Question

In the given figure the area of trapezium PQFE is half of the area of trapezium EFRS. If $\text{SR}\parallel \text{EF}\parallel \text{PQ}$ and SR and PQ is 7 cm and 10 cm respectively, then EF $\text{=?}$
(a)9cm
(b)$\sqrt{83}cm$
(c)$4\sqrt{6}cm$
(d)$\sqrt{87}cm$

Answer 1

Hint: We have been given the areas of the trapezium. Find the height of both the trapezium and the length of EF as $\left( SR+K \right)$ , where K is a constant.

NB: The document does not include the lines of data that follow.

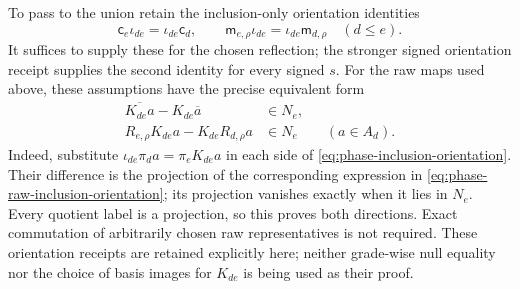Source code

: To pass to the union retain the inclusion-only orientation identities
\begin{equation}\label{eq:phase-inclusion-orientation}
 \mathsf c_e\iota_{de}=\iota_{de}\mathsf c_d,
 \qquad
 \mathsf m_{e,\rho}\iota_{de}=\iota_{de}\mathsf m_{d,\rho}
 \quad(d\le e).
\end{equation}
It suffices to supply these for the chosen reflection; the stronger signed
orientation receipt supplies the second identity for every signed $s$.
For the raw maps used above, these assumptions have the precise equivalent
form
\begin{equation}\label{eq:phase-raw-inclusion-orientation}
 \begin{split}
 \overline{K_{de}a}-K_{de}\overline a&\in N_e,\\
 R_{e,\rho}K_{de}a-K_{de}R_{d,\rho}a&\in N_e
 \qquad(a\in A_d).
 \end{split}
\end{equation}
Indeed, substitute $\iota_{de}\pi_da=\pi_eK_{de}a$ in each side of
\eqref{eq:phase-inclusion-orientation}. Their difference is the projection
of the corresponding expression in
\eqref{eq:phase-raw-inclusion-orientation}; its projection vanishes exactly
when it lies in $N_e$. Every quotient label is a projection, so this proves
both directions. Exact commutation of arbitrarily chosen raw representatives
is not required. These orientation receipts are retained explicitly here;
neither grade-wise null equality nor the choice of basis images for $K_{de}$
is being used as their proof.


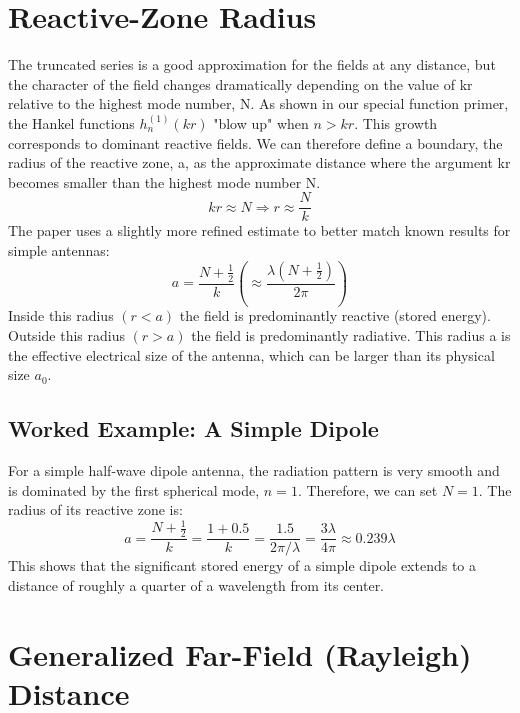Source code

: \documentclass[11pt,a4paper]{article}
\begin{document}
\section{Reactive-Zone Radius}

The truncated series is a good approximation for the fields at any distance, but the character of the field changes dramatically depending on the value of kr relative to the highest mode number, N. As shown in our special function primer, the Hankel functions \(h_{n}^{(1)}(kr)\) "blow up" when \(n>kr\). This growth corresponds to dominant reactive fields.
We can therefore define a boundary, the radius of the reactive zone, a, as the approximate distance where the argument kr becomes smaller than the highest mode number N.
\begin{equation}
    kr\approx N \Rightarrow r\approx\frac{N}{k}
\end{equation}
The paper uses a slightly more refined estimate to better match known results for simple antennas:
\begin{equation}
    a=\frac{N+\frac{1}{2}}{k} \left(\approx\frac{\lambda(N+\frac{1}{2})}{2\pi}\right)
\end{equation}
Inside this radius \((r<a)\) the field is predominantly reactive (stored energy). Outside this radius \((r>a)\) the field is predominantly radiative. This radius a is the effective electrical size of the antenna, which can be larger than its physical size \(a_{0}\).

\subsection{Worked Example: A Simple Dipole}

For a simple half-wave dipole antenna, the radiation pattern is very smooth and is dominated by the first spherical mode, \(n=1\). Therefore, we can set \(N=1\). The radius of its reactive zone is:
\begin{equation}
    a=\frac{N+\frac{1}{2}}{k}=\frac{1+0.5}{k}=\frac{1.5}{2\pi/\lambda}=\frac{3\lambda}{4\pi}\approx0.239\lambda
\end{equation}
This shows that the significant stored energy of a simple dipole extends to a distance of roughly a quarter of a wavelength from its center.

\section{Generalized Far-Field (Rayleigh) Distance}
\end{document}
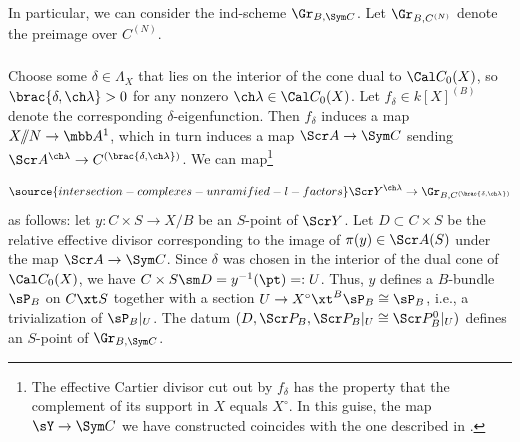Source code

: In particular, we can consider the ind-scheme
$\Gr_{B,\Sym C}$. Let
$\Gr_{B,C^{(N)}}$ denote the preimage over $C^{(N)}$.

\subsubsection{} \label{sss:YGr}
Choose some $\delta \in \Lambda_X$ that lies on the interior of the
cone dual to $\Cal C_0(X)$, so $\brac{\delta,\ch\lambda}>0$
for any nonzero $\ch\lambda \in \Cal C_0(X)$.
Let $f_\delta \in k[X]^{(B)}$ denote the corresponding $\delta$-eigenfunction.
Then $f_\delta$ induces a map $X/\!\!/N \to \mbb A^1$, which
in turn induces a map $\Scr A \to \Sym C$ sending
$\Scr A^{\ch\lambda} \to C^{(\brac{\delta,\ch\lambda})}$.
We can map\footnote{
The effective Cartier divisor cut out by $f_\delta$
has the property that the complement of its support in $X$ equals $X^\circ$.
In this guise, the map $\sY \to \Sym C$ we have constructed coincides with
the one described in \cite[Remark 4.2.6]{Drinfeld}.}

\begin{equation} \label{e:YGr}
\source{intersection-complexes-unramified-l-factors}
    \Scr Y^{\ch\lambda} \to \Gr_{B,C^{(\brac{\delta,\ch\lambda})}}
\end{equation}
as follows:
let $y : C\times S \to X/B$ be an $S$-point of $\Scr Y$.
Let $D \subset C \times S$ be the relative effective divisor corresponding
to the image of $\pi(y)\in \Scr A(S)$ under the map $\Scr A \to \Sym C$.
Since $\delta$ was chosen in the interior of the dual cone of $\Cal C_0(X)$, we have
$C\times S \sm D = y^{-1}(\pt) =: U$.
Thus, $y$ defines a $B$-bundle $\sP_B$ on $C \xt S$ together with
a section $U \to X^\circ \xt^B \sP_B \cong \sP_B$, i.e., a trivialization of
$\sP_B|_U$.
The datum $(D, \Scr P_B, \Scr P_B|_U \cong \Scr P_B^0|_U)$ defines an $S$-point
of $\Gr_{B,\Sym C}$.


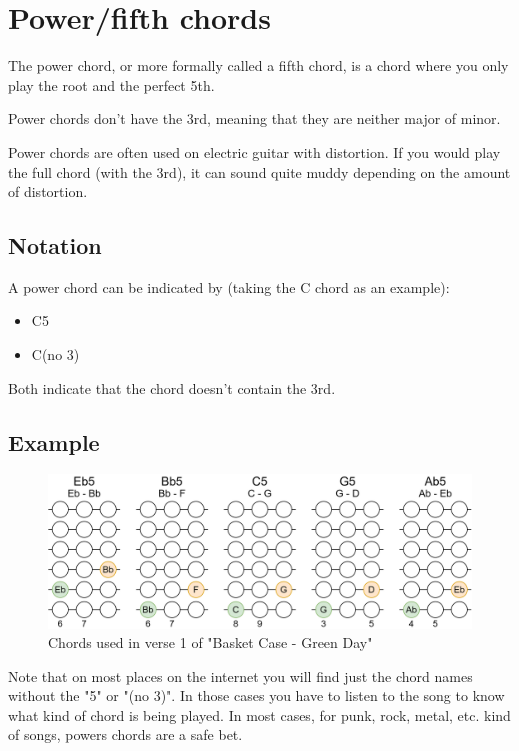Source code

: \section{Power/fifth chords}

The power chord, or more formally called a fifth chord, is a chord where you only play the root and the perfect 5th.

Power chords don't have the 3rd, meaning that they are neither major of minor.

Power chords are often used on electric guitar with distortion. If you would play the full chord (with the 3rd), it can sound quite muddy depending on the amount of distortion.


\subsection{Notation}
A power chord can be indicated by (taking the C chord as an example):

\begin{itemize}
	\item C5
	\item C(no 3)
\end{itemize}

Both indicate that the chord doesn't contain the 3rd.

\subsection{Example}

\begin{figure}[h]
	\centering
	\includegraphics[height=0.16\textheight]{../../Images/ChordsUsedInBasketCaseGreenDayVerse1.png}
	\caption{Chords used in verse 1 of "Basket Case - Green Day"}
	\label{fig:guitar_chords_verse_1_basket_case_green_day}
\end{figure}

Note that on most places on the internet you will find just the chord names without the "5" or "(no 3)". In those cases you have to listen to the song to know what kind of chord is being played. In most cases, for punk, rock, metal, etc. kind of songs, powers chords are a safe bet.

Thus, area of EFRS $=2\times $ area of PQFE. Equate the value using trapezoidal. Find and then substitute it in EF to find the length of EF.

Complete step-by-step answer:

We have been given the figure where PQRS is trapezium. We have been given the area of trapezium EFRS and PQFE in the figure. We get three values from the figure.
The area of trapezium PQFE \[=\] A
The area of trapezium EFRS \[=\] 2A
Thus, total area of trapezium PQRS \[=\] area of trapezium PQEF + area of trapezium EFRS
\[=A+2A=3A\]
\[\therefore \] Total area of trapezium PQRS \[=\] 3A.
We know that Area of trapezium is given by the formula,
Area $=\dfrac{1}{2}\left( a+b \right)h$
We have been told that $\text{SR}\parallel \text{EF}\parallel \text{PQ}$ . And the length of the sides SR and PQ. Let us take the height of the trapezium as H.
We know $PQ=10cm$ and $SR=7cm$
$\therefore $ Area of trapezium PQRS $=\dfrac{1}{2}\left( PQ+SR \right)H$
We found the area of 3A.
$\therefore 3A=\dfrac{1}{2}\left( 10+7 \right)H$
$\therefore 3A=\dfrac{17}{2}H$
The height of the trapezium is directly proportional to the decrease in the difference between the length of parallel sides.
Let us consider the length of EF \[=SR+K\]
\[\therefore EF=7+K\]
The height of trapezium EFRS \[=\dfrac{KH}{3}\]
Height of trapezium PQEF \[=\dfrac{\left( PQ-SR-K \right)H}{3}\]
\[=\dfrac{\left( 10+7+K \right)H}{3}=\dfrac{\left( 3-K \right)H}{3}\]
$\therefore $ height of trapezium PQEF \[=\dfrac{\left( 3-K \right)H}{3}\]
$\therefore $ Area of EFRS $=2\times $ area of PQEF
Area of EFRS $=\dfrac{1}{2}\left( \dfrac{KH}{3} \right)\left( SR+EF \right)$
$=\dfrac{1}{2}\left( \dfrac{KH}{3} \right)\left( 7+7+K \right)=\left( \dfrac{KH}{6} \right)\left( 14+K \right)$
Area of PQEF $=\dfrac{1}{2}\left( \dfrac{\left( 3-K \right)H}{3} \right)\left( PQ+EF \right)$
\[=\dfrac{1}{6}\left( 3-K \right)H\left( 10+7+K \right)=\dfrac{\left( 17+K \right)\left( 3-K \right)H}{6}\]
$\therefore $ area of EFRS $=2\times $ area of PQEF
Substitute the value in above and simplify it
$a\left( \dfrac{KH}{6} \right)\left( 14+K \right)=\dfrac{\left( 17+K \right)\left( 3-K \right)H}{6}\times 2$
Let us simplify the above, cancel out $\dfrac{H}{6}$ on LHS and RHS.
$K\left( 14+K \right)=2\left( 17+K \right)\left( 3-K \right)$
$14K+{{K}^{2}}=2\left[ 51-17K+3K+{{K}^{2}} \right]$
$3{{K}^{2}}+42K-102=0$
The above epression is similar to the general quadratic expression $a{{x}^{2}}+bx+c=0$ , where it is K in place of x. Thus, comparing we get, $a=3,b=+42,c=-102$ .
Now put three values in quadratic formula,
$K=\dfrac{-b\pm \sqrt{{{b}^{2}}-4ac}}{2a}=\dfrac{-\left( +42 \right)\pm \sqrt{{{\left( -42 \right)}^{2}}+4\times 3\times 102}}{2\times 3}$
$=\dfrac{-42\pm \sqrt{1764+1224}}{6}=\dfrac{-42\pm \sqrt{2988}}{6}=\dfrac{-42\pm \sqrt{36\times 83}}{6}$
$=\dfrac{-42\pm \sqrt{{{6}^{2}}\times 83}}{6}$
$=\dfrac{-42\pm 6\sqrt{83}}{6}$
$=-7\pm \sqrt{83}$
Thus, let us take the positive value K $=-7+\sqrt{83}$
 $\therefore EF=7+K$
$=7-7+\sqrt{83}=\sqrt{83}$
Hence, the length of EF $=\sqrt{83}cm$
$\therefore $ Option (b) is the correct answer.

Note: Assume the length of EF as $\left( 7+K \right)$ . If you miss this step, then the entire solution becomes complex. After then, find the value of K. Don’t forget to put it in the expression of EF.